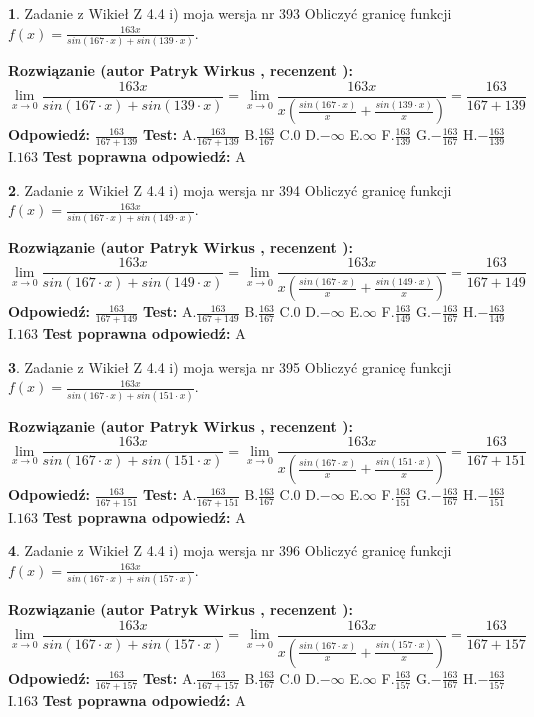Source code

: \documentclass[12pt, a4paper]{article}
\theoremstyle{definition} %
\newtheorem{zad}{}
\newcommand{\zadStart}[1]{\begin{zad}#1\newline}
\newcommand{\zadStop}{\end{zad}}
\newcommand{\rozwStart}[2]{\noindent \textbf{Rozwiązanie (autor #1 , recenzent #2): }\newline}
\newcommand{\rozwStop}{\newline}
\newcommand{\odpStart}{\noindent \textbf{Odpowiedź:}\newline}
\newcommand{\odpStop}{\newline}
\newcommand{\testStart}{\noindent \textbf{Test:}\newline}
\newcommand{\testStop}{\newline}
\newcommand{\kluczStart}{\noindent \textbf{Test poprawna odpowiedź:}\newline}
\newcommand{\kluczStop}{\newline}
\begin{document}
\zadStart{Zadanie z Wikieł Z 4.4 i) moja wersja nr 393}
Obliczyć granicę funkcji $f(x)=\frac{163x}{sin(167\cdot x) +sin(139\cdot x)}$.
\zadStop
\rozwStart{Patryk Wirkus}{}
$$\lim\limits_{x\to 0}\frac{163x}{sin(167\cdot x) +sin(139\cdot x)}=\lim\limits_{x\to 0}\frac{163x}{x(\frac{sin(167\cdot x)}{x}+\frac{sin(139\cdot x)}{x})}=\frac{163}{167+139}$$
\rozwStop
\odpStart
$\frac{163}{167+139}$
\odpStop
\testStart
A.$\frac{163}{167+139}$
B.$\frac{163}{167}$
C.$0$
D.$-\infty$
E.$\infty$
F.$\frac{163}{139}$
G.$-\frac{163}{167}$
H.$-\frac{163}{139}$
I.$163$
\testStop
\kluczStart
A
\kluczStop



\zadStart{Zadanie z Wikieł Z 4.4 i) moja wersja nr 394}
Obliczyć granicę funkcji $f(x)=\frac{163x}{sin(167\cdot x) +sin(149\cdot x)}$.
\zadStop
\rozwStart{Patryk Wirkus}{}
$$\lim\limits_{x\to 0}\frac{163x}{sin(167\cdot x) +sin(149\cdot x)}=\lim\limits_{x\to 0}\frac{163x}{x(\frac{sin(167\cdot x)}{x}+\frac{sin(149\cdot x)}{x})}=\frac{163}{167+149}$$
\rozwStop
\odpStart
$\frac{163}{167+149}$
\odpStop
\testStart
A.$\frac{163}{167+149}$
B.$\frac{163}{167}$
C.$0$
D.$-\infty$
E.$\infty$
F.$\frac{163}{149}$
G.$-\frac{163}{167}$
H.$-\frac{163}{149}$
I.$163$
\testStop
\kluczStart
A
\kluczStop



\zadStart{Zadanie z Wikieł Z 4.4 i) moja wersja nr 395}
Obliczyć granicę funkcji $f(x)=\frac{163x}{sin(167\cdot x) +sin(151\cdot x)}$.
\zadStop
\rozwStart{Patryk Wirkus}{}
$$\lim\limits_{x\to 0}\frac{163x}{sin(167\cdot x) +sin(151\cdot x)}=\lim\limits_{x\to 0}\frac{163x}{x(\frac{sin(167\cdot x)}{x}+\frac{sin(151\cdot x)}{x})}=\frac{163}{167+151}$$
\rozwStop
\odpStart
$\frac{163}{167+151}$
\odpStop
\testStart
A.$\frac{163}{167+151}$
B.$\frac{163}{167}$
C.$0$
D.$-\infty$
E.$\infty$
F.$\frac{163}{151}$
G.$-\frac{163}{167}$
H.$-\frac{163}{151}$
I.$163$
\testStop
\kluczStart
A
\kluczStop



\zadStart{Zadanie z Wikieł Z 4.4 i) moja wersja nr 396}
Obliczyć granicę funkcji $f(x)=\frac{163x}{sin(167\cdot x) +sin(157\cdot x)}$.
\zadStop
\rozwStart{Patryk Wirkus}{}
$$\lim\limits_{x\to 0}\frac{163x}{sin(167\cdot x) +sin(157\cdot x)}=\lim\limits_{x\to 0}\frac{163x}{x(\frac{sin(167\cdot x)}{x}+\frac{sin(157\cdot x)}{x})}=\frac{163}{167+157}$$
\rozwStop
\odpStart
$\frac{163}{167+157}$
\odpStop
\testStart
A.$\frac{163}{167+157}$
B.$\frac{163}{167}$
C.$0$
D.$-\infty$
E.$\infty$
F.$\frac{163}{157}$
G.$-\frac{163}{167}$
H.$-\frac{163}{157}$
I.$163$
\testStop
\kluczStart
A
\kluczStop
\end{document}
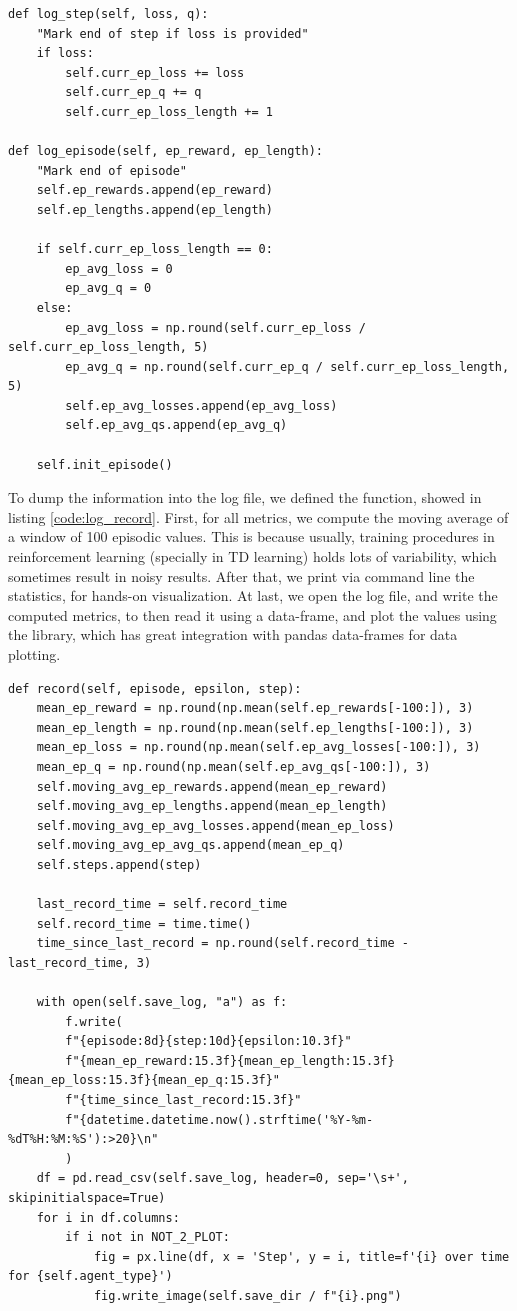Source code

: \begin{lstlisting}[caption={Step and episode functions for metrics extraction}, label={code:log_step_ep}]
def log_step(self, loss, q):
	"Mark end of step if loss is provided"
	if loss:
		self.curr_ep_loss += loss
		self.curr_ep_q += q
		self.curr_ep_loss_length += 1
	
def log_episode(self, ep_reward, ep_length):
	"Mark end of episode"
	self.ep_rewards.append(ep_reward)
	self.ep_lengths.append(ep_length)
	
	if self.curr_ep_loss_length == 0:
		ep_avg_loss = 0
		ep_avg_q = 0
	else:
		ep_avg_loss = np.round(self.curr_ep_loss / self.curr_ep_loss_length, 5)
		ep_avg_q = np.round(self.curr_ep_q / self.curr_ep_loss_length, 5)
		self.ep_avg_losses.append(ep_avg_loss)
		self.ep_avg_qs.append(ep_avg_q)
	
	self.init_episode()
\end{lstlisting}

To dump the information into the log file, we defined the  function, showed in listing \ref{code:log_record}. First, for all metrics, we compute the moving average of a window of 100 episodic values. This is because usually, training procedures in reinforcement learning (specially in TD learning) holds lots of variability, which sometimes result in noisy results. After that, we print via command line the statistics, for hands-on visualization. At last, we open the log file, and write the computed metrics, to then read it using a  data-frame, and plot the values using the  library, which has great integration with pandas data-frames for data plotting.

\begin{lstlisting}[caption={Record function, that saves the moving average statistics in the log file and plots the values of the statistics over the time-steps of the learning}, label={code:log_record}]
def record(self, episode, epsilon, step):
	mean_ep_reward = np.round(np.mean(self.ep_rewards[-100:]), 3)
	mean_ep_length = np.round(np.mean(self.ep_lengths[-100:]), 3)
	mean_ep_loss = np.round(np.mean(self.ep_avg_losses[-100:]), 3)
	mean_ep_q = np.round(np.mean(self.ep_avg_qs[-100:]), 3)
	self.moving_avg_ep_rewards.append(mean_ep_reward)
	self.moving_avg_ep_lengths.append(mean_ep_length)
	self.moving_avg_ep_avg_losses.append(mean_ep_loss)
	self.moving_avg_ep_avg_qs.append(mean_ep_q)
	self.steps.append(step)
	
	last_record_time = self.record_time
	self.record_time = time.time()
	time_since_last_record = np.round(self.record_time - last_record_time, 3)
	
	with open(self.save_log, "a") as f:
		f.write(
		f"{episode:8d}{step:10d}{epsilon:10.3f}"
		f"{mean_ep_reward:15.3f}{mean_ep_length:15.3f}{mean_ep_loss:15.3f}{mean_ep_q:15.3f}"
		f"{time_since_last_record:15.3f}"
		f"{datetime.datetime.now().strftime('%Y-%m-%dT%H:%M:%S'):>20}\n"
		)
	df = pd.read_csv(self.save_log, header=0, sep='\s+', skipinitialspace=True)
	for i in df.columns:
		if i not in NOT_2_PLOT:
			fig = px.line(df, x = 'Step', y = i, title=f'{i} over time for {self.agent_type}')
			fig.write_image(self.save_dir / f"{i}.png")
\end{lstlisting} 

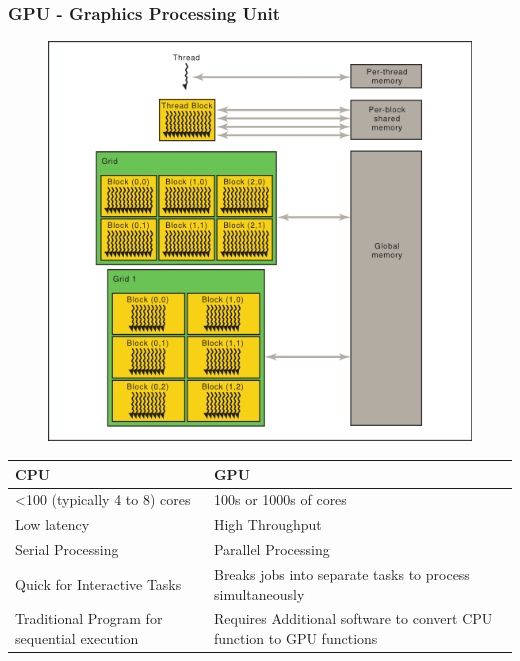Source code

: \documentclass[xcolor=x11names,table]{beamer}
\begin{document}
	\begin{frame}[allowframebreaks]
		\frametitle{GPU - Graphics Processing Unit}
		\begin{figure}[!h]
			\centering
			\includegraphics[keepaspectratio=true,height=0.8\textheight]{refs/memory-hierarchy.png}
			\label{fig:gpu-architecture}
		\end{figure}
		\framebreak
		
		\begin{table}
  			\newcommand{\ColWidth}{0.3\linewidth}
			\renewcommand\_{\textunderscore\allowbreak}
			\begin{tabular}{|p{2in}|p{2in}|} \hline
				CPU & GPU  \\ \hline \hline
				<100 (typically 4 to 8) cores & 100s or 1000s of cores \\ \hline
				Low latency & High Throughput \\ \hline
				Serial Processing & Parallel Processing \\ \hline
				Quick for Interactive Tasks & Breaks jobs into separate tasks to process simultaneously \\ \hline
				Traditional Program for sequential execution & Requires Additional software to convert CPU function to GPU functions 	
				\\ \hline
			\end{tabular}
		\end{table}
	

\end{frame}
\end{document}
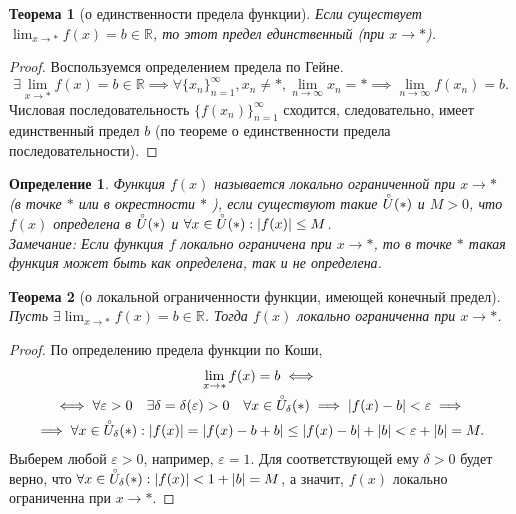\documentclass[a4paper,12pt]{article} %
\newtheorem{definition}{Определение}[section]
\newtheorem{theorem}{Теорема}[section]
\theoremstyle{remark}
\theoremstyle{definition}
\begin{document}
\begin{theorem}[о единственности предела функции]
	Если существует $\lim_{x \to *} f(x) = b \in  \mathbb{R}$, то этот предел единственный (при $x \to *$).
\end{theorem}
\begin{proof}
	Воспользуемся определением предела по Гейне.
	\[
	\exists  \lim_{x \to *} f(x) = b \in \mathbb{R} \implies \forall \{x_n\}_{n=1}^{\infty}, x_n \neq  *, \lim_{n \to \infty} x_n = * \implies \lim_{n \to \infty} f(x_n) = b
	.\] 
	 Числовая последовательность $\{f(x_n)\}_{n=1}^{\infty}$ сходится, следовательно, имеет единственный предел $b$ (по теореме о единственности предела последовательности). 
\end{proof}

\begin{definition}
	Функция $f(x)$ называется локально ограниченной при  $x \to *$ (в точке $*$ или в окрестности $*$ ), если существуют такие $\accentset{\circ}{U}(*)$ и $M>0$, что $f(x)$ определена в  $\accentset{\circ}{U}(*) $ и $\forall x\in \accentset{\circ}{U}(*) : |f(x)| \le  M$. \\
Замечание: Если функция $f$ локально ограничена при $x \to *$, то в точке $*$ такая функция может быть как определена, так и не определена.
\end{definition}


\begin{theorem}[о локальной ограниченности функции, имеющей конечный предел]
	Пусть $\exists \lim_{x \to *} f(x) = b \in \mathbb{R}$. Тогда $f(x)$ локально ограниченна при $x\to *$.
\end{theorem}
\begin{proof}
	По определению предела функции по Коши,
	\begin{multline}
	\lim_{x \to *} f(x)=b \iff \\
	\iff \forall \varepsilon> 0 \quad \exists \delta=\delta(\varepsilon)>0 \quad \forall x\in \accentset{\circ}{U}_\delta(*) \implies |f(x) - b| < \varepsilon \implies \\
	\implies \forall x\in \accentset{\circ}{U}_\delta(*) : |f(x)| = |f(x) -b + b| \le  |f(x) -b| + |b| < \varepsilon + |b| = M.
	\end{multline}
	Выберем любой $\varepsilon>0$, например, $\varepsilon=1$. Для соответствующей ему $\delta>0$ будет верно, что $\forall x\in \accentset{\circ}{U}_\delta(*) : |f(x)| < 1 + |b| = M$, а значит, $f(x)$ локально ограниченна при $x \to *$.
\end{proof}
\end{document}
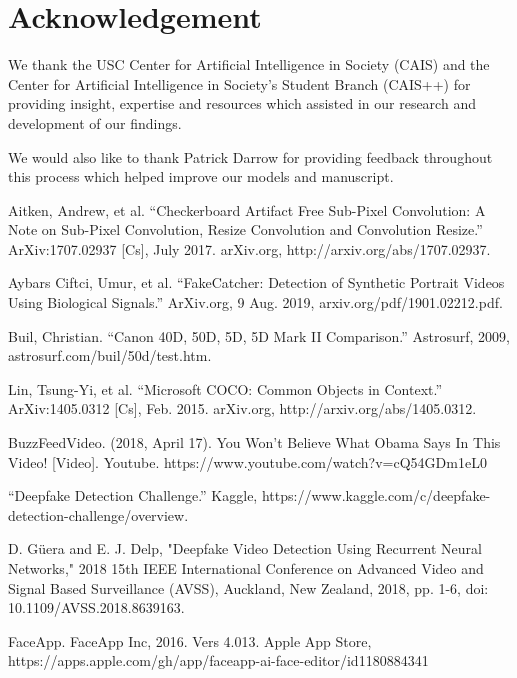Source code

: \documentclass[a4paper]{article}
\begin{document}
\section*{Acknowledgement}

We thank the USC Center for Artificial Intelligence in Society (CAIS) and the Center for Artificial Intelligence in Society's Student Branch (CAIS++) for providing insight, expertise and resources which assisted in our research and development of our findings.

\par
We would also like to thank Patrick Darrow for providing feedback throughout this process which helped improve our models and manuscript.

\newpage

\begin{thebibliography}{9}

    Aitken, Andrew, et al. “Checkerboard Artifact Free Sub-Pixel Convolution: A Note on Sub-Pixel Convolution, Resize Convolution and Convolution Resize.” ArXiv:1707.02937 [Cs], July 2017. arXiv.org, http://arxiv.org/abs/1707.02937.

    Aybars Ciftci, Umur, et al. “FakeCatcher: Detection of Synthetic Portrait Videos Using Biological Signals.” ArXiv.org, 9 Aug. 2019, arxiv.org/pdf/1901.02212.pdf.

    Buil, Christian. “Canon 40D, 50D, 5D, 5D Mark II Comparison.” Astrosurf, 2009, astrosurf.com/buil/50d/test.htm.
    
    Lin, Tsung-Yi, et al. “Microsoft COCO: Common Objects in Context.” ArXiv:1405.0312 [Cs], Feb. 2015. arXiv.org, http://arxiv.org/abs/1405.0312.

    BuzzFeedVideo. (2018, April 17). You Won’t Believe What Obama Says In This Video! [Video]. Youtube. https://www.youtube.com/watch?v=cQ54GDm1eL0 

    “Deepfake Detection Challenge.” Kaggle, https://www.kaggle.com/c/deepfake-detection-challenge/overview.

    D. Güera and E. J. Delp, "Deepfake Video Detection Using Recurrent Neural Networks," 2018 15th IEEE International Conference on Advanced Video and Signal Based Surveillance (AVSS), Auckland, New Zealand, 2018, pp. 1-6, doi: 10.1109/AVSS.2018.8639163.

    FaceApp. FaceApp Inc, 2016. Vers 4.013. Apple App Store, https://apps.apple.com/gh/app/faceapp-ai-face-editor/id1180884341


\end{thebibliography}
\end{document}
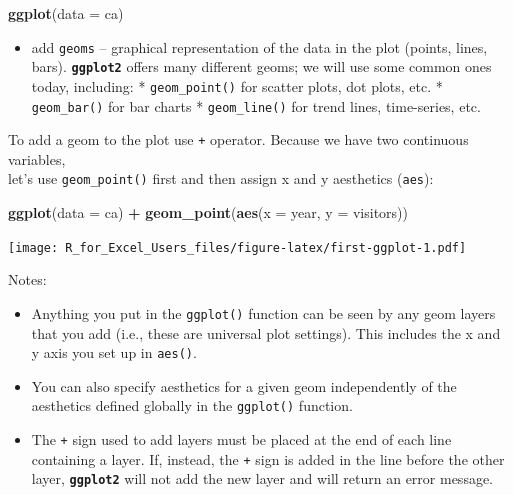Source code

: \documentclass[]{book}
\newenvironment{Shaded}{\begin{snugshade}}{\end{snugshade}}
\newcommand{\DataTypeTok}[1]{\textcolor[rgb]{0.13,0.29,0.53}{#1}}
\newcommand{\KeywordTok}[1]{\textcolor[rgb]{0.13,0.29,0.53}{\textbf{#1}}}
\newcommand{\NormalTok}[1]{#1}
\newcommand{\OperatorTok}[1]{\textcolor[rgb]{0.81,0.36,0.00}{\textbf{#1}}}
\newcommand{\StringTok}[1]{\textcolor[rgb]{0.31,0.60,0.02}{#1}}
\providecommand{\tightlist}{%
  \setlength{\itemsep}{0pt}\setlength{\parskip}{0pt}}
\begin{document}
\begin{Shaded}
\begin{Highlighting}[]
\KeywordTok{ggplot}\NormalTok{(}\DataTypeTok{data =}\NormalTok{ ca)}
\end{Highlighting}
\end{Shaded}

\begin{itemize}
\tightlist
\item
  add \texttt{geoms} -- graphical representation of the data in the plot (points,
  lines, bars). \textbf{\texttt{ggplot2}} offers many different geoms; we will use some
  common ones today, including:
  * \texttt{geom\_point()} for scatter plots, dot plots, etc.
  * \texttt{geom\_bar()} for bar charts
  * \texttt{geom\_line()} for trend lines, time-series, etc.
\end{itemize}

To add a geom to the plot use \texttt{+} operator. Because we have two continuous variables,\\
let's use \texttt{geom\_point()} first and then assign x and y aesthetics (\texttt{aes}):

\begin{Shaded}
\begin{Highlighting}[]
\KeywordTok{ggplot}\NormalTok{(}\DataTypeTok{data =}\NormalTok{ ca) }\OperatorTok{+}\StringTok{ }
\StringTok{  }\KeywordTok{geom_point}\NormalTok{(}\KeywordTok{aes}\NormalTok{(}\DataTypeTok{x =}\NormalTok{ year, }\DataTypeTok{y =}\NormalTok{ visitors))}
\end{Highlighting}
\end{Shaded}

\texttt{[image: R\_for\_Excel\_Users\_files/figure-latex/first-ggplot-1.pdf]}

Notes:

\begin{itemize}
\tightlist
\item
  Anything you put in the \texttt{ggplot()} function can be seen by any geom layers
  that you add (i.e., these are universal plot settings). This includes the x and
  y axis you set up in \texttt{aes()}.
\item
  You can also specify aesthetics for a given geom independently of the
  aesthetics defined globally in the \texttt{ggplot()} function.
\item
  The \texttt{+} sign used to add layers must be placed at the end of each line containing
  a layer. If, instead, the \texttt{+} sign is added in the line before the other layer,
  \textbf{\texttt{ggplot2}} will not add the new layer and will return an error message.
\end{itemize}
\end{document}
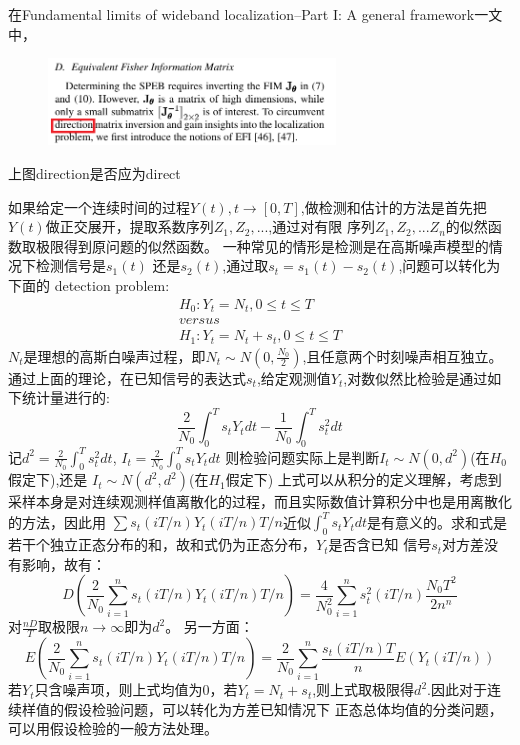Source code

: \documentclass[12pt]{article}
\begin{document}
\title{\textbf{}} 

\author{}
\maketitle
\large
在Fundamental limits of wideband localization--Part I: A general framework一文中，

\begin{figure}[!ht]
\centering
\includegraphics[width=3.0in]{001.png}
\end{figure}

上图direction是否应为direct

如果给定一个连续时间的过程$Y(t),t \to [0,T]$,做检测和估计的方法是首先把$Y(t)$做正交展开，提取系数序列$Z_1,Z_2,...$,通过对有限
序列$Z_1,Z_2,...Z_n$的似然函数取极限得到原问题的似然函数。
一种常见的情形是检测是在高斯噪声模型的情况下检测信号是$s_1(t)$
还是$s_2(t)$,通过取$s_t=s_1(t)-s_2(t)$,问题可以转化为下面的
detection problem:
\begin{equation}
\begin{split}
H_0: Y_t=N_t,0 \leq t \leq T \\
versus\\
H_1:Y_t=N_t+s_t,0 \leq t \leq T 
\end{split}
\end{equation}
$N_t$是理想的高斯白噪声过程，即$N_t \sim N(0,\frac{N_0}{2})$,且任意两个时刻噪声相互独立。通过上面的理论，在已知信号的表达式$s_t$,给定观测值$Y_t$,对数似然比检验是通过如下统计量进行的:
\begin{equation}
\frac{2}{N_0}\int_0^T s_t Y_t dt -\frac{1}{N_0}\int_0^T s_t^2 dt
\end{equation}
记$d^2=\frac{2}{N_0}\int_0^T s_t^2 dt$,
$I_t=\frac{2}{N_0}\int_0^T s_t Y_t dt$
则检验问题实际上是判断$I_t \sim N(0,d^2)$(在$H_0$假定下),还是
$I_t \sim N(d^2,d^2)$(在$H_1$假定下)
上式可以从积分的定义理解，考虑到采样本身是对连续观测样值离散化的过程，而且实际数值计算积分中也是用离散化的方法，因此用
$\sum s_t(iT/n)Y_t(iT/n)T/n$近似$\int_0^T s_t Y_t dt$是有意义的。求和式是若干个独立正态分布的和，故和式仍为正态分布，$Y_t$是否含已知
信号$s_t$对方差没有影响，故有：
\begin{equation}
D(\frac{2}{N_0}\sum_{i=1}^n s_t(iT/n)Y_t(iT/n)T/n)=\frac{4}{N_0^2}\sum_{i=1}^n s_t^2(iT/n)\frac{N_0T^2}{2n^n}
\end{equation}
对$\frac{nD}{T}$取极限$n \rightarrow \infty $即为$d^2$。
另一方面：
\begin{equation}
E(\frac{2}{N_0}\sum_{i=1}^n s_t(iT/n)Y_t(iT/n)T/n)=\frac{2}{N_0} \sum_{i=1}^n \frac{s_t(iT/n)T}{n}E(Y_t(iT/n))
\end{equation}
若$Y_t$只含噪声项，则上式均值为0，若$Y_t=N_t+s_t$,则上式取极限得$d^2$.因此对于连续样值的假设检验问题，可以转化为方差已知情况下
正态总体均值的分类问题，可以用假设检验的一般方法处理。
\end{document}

WHAT THE TASK ASKS:
What lines in the listing include the string "NormalTok"? Copy them out.

ANSWER SPACE:
\newcommand{\NormalTok}[1]{#1}
\KeywordTok{ggplot}\NormalTok{(}\DataTypeTok{data =}\NormalTok{ ca)}
\KeywordTok{ggplot}\NormalTok{(}\DataTypeTok{data =}\NormalTok{ ca) }\OperatorTok{+}\StringTok{ }
\StringTok{  }\KeywordTok{geom_point}\NormalTok{(}\KeywordTok{aes}\NormalTok{(}\DataTypeTok{x =}\NormalTok{ year, }\DataTypeTok{y =}\NormalTok{ visitors))}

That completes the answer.